Paint + Sound = Sculpture? [Wild Photos & Videos Included]

There is powerful, undeniable beauty in music, and vivid colors evoke some type of reaction in almost everyone – but the two have never been combined in quite this way before. This unique project combined sound waves and paint to create vibrant but incredibly short-lived tiny sculptures that, once gone, would never be exactly replicated.

(all images via: DesignBoom)

Ad agency Dentsu enlisted the help of photographer Linden Gledhill to work on this unusual project, which was an advertisement campaign for Canon’s Pixma printer ink. “Bringing Color to Life” set colored inks into motion, inventing ephemeral sculptures that were more than simply dancing liquid droplets.

After stretching a thin membrane over a speaker, the team placed drops of brightly-colored ink on top. They then sent powerful sound waves through the speaker, causing the membrane to vibrate and the ink to jump and dance.

Using high-speed video cameras which rotated all around the speaker to catch every moment and macro-set still cameras, the group captured incredible images. The ink formed surprisingly elegant shapes and moved in startlingly beautiful ways. But in the blink of an eye, these formations were gone.

Knowing that these temporary sculptures can never again be recreated exactly as they were makes them seem even more fleeting, even more delicate and precious.

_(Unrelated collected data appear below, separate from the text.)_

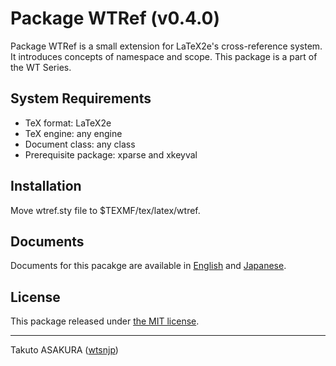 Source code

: # Package WTRef (v0.4.0)

Package WTRef is a small extension for LaTeX2e's cross-reference system. It introduces concepts of namespace and scope. This package is a part of the WT Series.

## System Requirements

* TeX format: LaTeX2e
* TeX engine: any engine
* Document class: any class
* Prerequisite package: xparse and xkeyval

## Installation

Move wtref.sty file to $TEXMF/tex/latex/wtref.

## Documents

Documents for this pacakge are available in [English](http://mirrors.ctan.org/macros/latex/contrib/wtref/wtref.pdf) and [Japanese](http://mirrors.ctan.org/macros/latex/contrib/wtref/wtref-ja.pdf).

## License

This package released under [the MIT license](./LICENSE).

---

Takuto ASAKURA ([wtsnjp](https://twitter.com/wtsnjp))
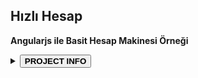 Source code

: ## Hızlı Hesap
<link rel="stylesheet" media="all" href="https://cdn.jsdelivr.net/npm/normalize.css@8/normalize.min.css">
<strong>Angularjs ile Basit Hesap Makinesi Örneği</strong>
<p>
  <details>
    <summary><button><strong>PROJECT INFO</strong></button></summary>
    <hr>
    <br>
PROJECT WEB ADDRESS: <strong>https://wstatic.github.io/hizlihesap/</strong>
<br>
<br>
PROJECT SOURCE: <strong>https://github.com/wstatic/hizlihesap/</strong>
<br>
<br>
LICENSE NAME: <strong>MIT</strong> 
<br>
<br>
LICENSE SOURCE: <strong>https://github.com/wstatic/hizlihesap/blob/master/LICENSE</strong>
</details>
</p>
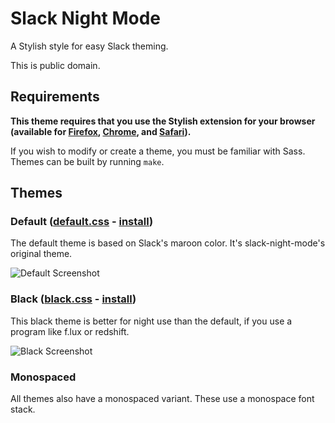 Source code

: # Slack Night Mode
A Stylish style for easy Slack theming.

This is public domain.

## Requirements

**This theme requires that you use the Stylish extension for your browser (available for [Firefox](https://addons.mozilla.org/en-US/firefox/addon/stylish/), [Chrome](https://chrome.google.com/webstore/detail/stylish/fjnbnpbmkenffdnngjfgmeleoegfcffe), and [Safari](http://sobolev.us/stylish/)).**

If you wish to modify or create a theme, you must be familiar with Sass. Themes can be built by running `make`.

## Themes

### Default ([default.css](css/default.css) - [install](https://userstyles.org/styles/101971/slack-night-mode))

The default theme is based on Slack's maroon color. It's slack-night-mode's original theme.

![Default Screenshot](https://df6a.https.cdn.softlayer.net/80DF6A/static.userstyles.org/style_screenshots/101971_after.png)

### Black ([black.css](css/variants/black.css) - [install](https://userstyles.org/styles/117475/slack-night-mode-black))

This black theme is better for night use than the default, if you use a program like f.lux or redshift.

![Black Screenshot](https://df6a.https.cdn.softlayer.net/80DF6A/static.userstyles.org/style_screenshots/117475_after.png)

### Monospaced

All themes also have a monospaced variant. These use a monospace font stack.
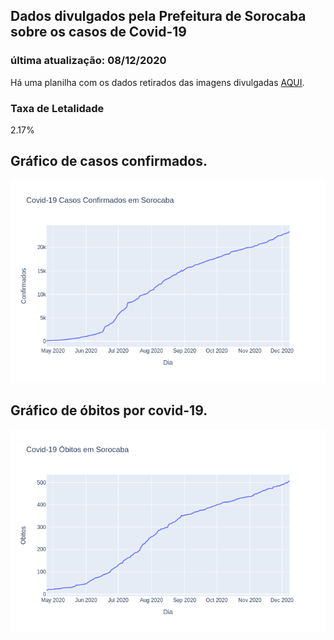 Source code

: ## Dados divulgados pela Prefeitura de Sorocaba sobre os casos de Covid-19
### última atualização: 08/12/2020

Há uma planilha com os dados retirados das imagens divulgadas [AQUI](https://github.com/lucas-koiti/covid19-sorocaba/blob/master/dados/planilha_csv/dados.csv).

### Taxa de Letalidade
2.17% 

## Gráfico de casos confirmados.
<img src= "confirmados.png">

## Gráfico de óbitos por covid-19.
<img src= "obitos.png">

According to the agency behind the stunning campaign, the effect had to be created on a tiny scale. A larger version of this sound & color sculpture would be unmanageable and contain too much potential for unexpected results. The very small droplets of multi-colored ink are so lovely in their strange dances that they almost seem like life-size sculptures of bright plastic.

The still photographs of the temporary sculptures are reminiscent of plenty of other liquid-droplet photography. However, they are given a slightly unusual twist thanks to the fact that they are formed not from the dropping of liquid into a larger pool, but from the powerful sound waves coming from beneath the ink.